Limites de l’affect et définition de la politique

On peut ne pas être d’accord avec tout ce que dit et pense François Bégaudeau. On peut le critiquer, amener des contre-arguments. Mais souvent le malentendu vient du fait qu’il fonde sa réflexion sur l’observation de faits plutôt que sur l’affect. Ce n’est pas un idéaliste. Il considère que les affects ne définissent pas les camps dans la lutte des classes. La colère est tout autant bourgeoise que prolétarienne. L’indignation tout autant du côté des exploités que des exploitants. «Tant de gens se croient contestataires et ne sont que de mauvaise humeur. La mauvaise humeur ne produit pas de la politique mais des monologues.» «S’indigner d’une injustice est plaisant car cela vous met du côté des justes. Quel bonheur que ce malheur qui m’offre une bonne cause. L’indigné ment parce qu’il dissimule sa jouissance d’être du bon côté.»

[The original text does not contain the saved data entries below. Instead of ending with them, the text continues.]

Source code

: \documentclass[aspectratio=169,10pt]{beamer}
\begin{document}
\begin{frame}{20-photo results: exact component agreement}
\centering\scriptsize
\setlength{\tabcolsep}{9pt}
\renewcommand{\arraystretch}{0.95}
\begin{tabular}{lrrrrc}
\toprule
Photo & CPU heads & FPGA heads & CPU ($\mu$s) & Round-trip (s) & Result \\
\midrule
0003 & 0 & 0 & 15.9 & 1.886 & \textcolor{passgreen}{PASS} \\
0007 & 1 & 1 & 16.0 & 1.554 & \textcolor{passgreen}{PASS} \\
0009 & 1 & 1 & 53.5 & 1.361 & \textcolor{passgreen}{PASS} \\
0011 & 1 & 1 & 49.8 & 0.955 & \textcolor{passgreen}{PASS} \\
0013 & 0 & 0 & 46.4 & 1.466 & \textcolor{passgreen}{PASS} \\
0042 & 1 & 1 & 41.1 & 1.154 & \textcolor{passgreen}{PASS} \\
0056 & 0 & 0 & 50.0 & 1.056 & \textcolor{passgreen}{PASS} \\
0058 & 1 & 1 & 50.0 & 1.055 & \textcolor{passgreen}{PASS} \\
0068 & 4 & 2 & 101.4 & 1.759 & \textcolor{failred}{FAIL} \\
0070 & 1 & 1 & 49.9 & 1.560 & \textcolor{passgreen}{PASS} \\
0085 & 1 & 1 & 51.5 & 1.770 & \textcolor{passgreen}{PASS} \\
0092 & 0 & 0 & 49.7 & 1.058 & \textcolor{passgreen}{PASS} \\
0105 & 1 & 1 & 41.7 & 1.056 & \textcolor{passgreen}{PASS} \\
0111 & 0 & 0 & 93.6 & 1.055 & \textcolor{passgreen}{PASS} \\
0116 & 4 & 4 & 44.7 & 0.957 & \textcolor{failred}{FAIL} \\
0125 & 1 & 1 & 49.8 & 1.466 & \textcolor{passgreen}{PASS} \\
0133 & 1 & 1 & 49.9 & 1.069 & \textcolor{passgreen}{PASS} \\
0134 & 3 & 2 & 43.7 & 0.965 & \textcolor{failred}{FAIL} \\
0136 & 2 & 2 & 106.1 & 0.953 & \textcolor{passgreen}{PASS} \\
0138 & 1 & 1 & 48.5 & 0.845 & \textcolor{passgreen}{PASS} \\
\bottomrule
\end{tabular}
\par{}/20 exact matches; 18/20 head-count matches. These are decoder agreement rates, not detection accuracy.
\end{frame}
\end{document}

François Bégaudeau s’intéresse à la pratique, à la politique. «L’indignation est morale et donc elle n’est pas politique (…) Refroidie, la colère détourne ses flèches des personnes vers les structures.» «L’adversaire, je ne lui veux aucun mal, je veux qu’il arrête de m’emmerder. Ce n’est pas son existence qui me révolte, mais comment elle grève la mienne. C’est par refroidissement de la colère que l’ennemi se transforme chimiquement en adversaire, l’envie de meurtre en énergie politique, l’indignation en pensée.» «La politique naît avec l’interdépendance d’individus; si mon sort dépend du tien je suis fondé à me mêler de ton sort et toi du mien. Dès lors nous délibérons sur l’organisation de cet espace commun.» Voilà qui est simple. Mais qui n’arrange effectivement pas celles et ceux qui préfèrent les affects et leur mise en scène. Celles et ceux qui préfèrent la confusion, parce qu’elle sert leurs intérêts ou leurs névroses.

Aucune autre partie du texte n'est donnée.